» Exercise description
Only a number is wanted here: the number of lines of the data that include "Provide".

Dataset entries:
━━━━
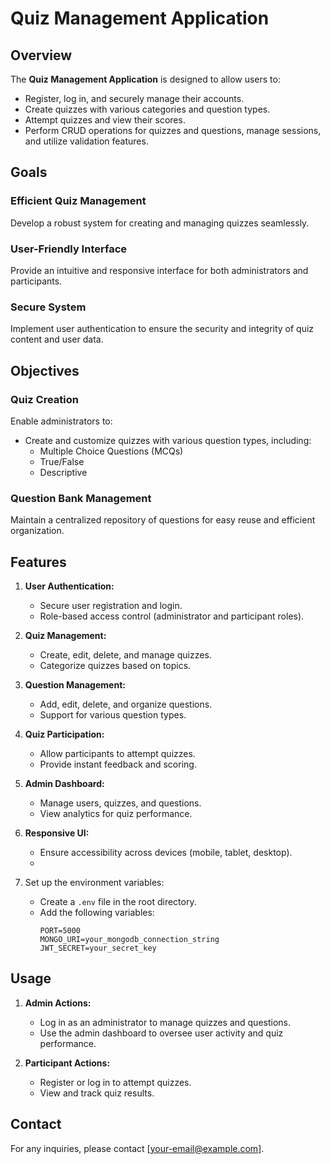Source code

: # Quiz Management Application

## Overview
The **Quiz Management Application** is designed to allow users to:
- Register, log in, and securely manage their accounts.
- Create quizzes with various categories and question types.
- Attempt quizzes and view their scores.
- Perform CRUD operations for quizzes and questions, manage sessions, and utilize validation features.

## Goals
### Efficient Quiz Management
Develop a robust system for creating and managing quizzes seamlessly.

### User-Friendly Interface
Provide an intuitive and responsive interface for both administrators and participants.

### Secure System
Implement user authentication to ensure the security and integrity of quiz content and user data.

## Objectives
### Quiz Creation
Enable administrators to:
- Create and customize quizzes with various question types, including:
  - Multiple Choice Questions (MCQs)
  - True/False
  - Descriptive

### Question Bank Management
Maintain a centralized repository of questions for easy reuse and efficient organization.

## Features
1. **User Authentication:**
   - Secure user registration and login.
   - Role-based access control (administrator and participant roles).

2. **Quiz Management:**
   - Create, edit, delete, and manage quizzes.
   - Categorize quizzes based on topics.

3. **Question Management:**
   - Add, edit, delete, and organize questions.
   - Support for various question types.

4. **Quiz Participation:**
   - Allow participants to attempt quizzes.
   - Provide instant feedback and scoring.

5. **Admin Dashboard:**
   - Manage users, quizzes, and questions.
   - View analytics for quiz performance.

6. **Responsive UI:**
   - Ensure accessibility across devices (mobile, tablet, desktop).
   - 
4. Set up the environment variables:
   - Create a `.env` file in the root directory.
   - Add the following variables:
     ```env
     PORT=5000
     MONGO_URI=your_mongodb_connection_string
     JWT_SECRET=your_secret_key
     ```
## Usage
1. **Admin Actions:**
   - Log in as an administrator to manage quizzes and questions.
   - Use the admin dashboard to oversee user activity and quiz performance.

2. **Participant Actions:**
   - Register or log in to attempt quizzes.
   - View and track quiz results.

## Contact
For any inquiries, please contact [your-email@example.com].
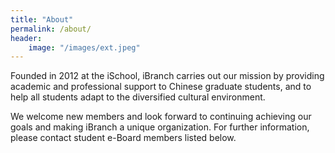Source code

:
 ```yaml
---
title: "About"
permalink: /about/
header:
    image: "/images/ext.jpeg"
---
```


Founded in 2012 at the iSchool, iBranch carries out our mission by providing academic and professional support to Chinese graduate students, and to help all students adapt to the diversified cultural environment.

We welcome new members and look forward to continuing achieving our goals and making iBranch a unique organization. For further information, please contact student e-Board members listed below.

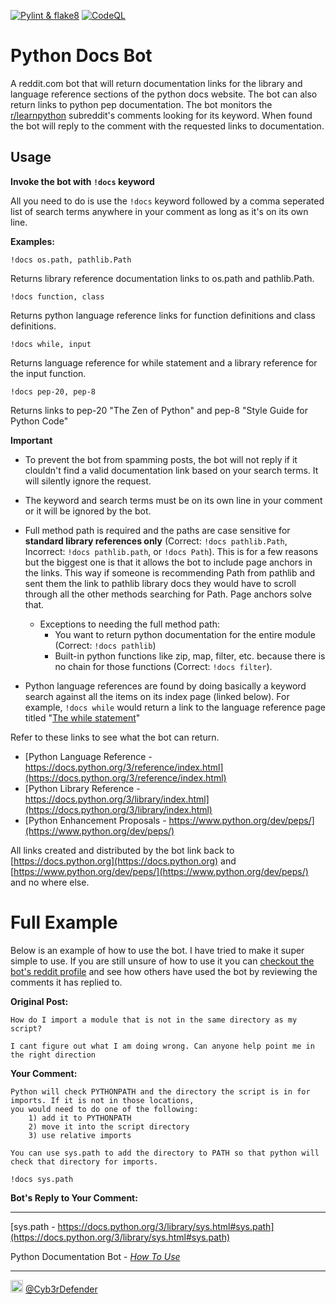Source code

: [![Pylint & flake8](https://github.com/trevormiller6/Py-Docs-Bot/actions/workflows/flakelint.yml/badge.svg)](https://github.com/trevormiller6/Py-Docs-Bot/actions/workflows/flakelint.yml) [![CodeQL](https://github.com/trevormiller6/Py-Docs-Bot/actions/workflows/codeql-analysis.yml/badge.svg)](https://github.com/trevormiller6/Py-Docs-Bot/actions/workflows/codeql-analysis.yml)  
# Python Docs Bot
A reddit.com bot that will return documentation links for the library and language reference sections of the python docs website. The bot can also return links to python pep documentation. The bot monitors the [r/learnpython](https://www.reddit.com/r/learnpython/) subreddit's comments looking for its keyword. When found the bot will reply to the comment with the requested links to documentation.  
  
## Usage

**Invoke the bot with `!docs` keyword**  
  
All you need to do is use the `!docs` keyword followed by a comma seperated list of search terms anywhere in your comment as long as it's on its own line.  
  
**Examples:**
```
!docs os.path, pathlib.Path
```   
Returns library reference documentation links to os.path and pathlib.Path.  
```  
!docs function, class
```  
Returns python language reference links for function definitions and class definitions.    
```
!docs while, input
```
Returns language reference for while statement and a library reference for the input function.  
```
!docs pep-20, pep-8
```
Returns links to pep-20 "The Zen of Python" and pep-8 "Style Guide for Python Code"
  
**Important**  
- To prevent the bot from spamming posts, the bot will not reply if it clouldn't find a valid documentation link based on your search terms. It will silently ignore the request.  
  
- The keyword and search terms must be on its own line in your comment or it will be ignored by the bot.  
  
- Full method path is required and the paths are case sensitive for **standard library references only** (Correct: `!docs pathlib.Path`, Incorrect: `!docs pathlib.path`, or `!docs Path`). This is for a few reasons but the biggest one is that it allows the bot to include page anchors in the links. This way if someone is recommending Path from pathlib and sent them the link to pathlib library docs they would have to scroll through all the other methods searching for Path. Page anchors solve that.  
  - Exceptions to needing the full method path:
    - You want to return python documentation for the entire module (Correct: `!docs pathlib`) 
    - Built-in python functions like zip, map, filter, etc. because there is no chain for those functions (Correct: `!docs filter`).  
  
- Python language references are found by doing basically a keyword search against all the items on its index page (linked below). For example, `!docs while` would return a link to the language reference page titled "[The while statement](https://docs.python.org/3/reference/compound_stmts.html#the-while-statement)"  
  
Refer to these links to see what the bot can return.  
  - [Python Language Reference - https://docs.python.org/3/reference/index.html](https://docs.python.org/3/reference/index.html)  
  - [Python Library Reference - https://docs.python.org/3/library/index.html](https://docs.python.org/3/library/index.html)  
  - [Python Enhancement Proposals - https://www.python.org/dev/peps/](https://www.python.org/dev/peps/)
  
All links created and distributed by the bot link back to [https://docs.python.org](https://docs.python.org) and [https://www.python.org/dev/peps/](https://www.python.org/dev/peps/) and no where else.  
  
# Full Example
  
Below is an example of how to use the bot. I have tried to make it super simple to use. If you are still unsure of how to use it you can [checkout the bot's reddit profile](https://www.reddit.com/user/py_reference_bot) and see how others have used the bot by reviewing the comments it has replied to.  
  
**Original Post:**  
  
```
How do I import a module that is not in the same directory as my script?

I cant figure out what I am doing wrong. Can anyone help point me in the right direction
```

**Your Comment:**  
  
```
Python will check PYTHONPATH and the directory the script is in for imports. If it is not in those locations,  
you would need to do one of the following:  
    1) add it to PYTHONPATH  
    2) move it into the script directory  
    3) use relative imports  
  
You can use sys.path to add the directory to PATH so that python will check that directory for imports.  
  
!docs sys.path  
```    
  
**Bot's Reply to Your Comment:**  
  
---
  
[sys.path - https://docs.python.org/3/library/sys.html#sys.path](https://docs.python.org/3/library/sys.html#sys.path)  
  
Python Documentation Bot - *[How To Use](https://github.com/trevormiller6/Py-Docs-Bot)*
  
----  
<img src="https://cdn.cdnlogo.com/logos/t/48/twitter.png" width="20px"> [@Cyb3rDefender](https://twitter.com/Cyb3rDefender)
━━━━
» Expected output
2